Source material.
------------------------------------------------------------
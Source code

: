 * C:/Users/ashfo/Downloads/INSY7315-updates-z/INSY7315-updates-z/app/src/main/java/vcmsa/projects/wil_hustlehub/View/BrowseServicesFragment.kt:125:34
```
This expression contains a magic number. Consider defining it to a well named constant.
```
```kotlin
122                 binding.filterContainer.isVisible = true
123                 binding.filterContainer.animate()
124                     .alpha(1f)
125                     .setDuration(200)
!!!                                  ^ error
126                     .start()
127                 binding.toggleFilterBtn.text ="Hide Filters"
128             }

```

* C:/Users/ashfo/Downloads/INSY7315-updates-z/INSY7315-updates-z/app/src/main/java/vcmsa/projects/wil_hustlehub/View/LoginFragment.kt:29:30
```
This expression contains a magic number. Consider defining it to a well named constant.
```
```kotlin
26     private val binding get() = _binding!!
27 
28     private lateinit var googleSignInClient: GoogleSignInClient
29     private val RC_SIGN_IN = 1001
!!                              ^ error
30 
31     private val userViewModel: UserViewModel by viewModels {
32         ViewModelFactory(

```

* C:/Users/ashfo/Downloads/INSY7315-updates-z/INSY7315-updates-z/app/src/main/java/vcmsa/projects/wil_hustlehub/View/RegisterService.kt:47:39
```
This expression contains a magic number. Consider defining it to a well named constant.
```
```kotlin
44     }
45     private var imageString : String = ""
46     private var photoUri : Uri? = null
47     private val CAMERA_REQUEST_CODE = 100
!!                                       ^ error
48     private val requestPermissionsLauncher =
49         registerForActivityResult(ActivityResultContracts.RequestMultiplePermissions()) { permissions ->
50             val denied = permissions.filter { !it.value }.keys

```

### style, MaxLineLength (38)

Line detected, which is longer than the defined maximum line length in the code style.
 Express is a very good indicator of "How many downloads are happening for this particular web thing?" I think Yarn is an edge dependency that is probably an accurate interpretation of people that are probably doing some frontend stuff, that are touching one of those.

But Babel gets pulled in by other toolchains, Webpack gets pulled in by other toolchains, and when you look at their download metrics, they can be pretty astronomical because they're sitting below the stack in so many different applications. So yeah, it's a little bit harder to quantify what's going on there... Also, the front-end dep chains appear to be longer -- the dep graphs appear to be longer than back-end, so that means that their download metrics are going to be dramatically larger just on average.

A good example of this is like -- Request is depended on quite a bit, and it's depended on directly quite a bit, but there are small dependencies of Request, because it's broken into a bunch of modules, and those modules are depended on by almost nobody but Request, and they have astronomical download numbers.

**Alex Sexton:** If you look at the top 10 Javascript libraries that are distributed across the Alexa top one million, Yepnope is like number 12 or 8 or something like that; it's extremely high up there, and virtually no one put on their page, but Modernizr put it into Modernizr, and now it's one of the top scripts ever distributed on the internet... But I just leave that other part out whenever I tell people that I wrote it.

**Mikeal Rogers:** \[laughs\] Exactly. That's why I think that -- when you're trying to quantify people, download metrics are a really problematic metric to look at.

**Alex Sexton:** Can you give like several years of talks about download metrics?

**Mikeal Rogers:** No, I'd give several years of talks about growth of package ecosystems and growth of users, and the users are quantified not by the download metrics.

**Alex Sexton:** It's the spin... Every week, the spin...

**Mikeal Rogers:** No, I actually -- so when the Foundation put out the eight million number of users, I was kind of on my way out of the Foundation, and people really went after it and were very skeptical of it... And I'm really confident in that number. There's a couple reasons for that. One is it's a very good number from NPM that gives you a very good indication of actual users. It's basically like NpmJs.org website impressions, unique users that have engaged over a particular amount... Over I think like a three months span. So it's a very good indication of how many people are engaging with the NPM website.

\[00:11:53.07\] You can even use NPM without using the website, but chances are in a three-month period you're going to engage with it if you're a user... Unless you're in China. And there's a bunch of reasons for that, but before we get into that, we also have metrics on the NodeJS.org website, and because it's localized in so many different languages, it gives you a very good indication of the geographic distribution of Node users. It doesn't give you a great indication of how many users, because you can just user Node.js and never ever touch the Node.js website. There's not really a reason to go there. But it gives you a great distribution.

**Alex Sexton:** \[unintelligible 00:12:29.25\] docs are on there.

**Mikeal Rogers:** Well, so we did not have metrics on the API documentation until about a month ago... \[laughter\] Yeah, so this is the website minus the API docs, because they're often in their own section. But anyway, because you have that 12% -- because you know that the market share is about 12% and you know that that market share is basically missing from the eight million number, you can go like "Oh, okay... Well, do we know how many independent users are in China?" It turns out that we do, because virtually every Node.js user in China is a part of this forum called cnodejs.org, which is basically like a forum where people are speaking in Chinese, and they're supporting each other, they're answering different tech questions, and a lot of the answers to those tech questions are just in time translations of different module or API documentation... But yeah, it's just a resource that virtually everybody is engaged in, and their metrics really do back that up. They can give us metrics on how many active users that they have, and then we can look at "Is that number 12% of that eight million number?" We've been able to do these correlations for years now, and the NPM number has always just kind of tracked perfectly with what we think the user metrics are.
------------------------------------------------------------
Instructions to follow.
Which lines in the entries above contain "talks"? Pull each of them out.

Finished exercise.
**Alex Sexton:** Can you give like several years of talks about download metrics?
**Mikeal Rogers:** No, I'd give several years of talks about growth of package ecosystems and growth of users, and the users are quantified not by the download metrics.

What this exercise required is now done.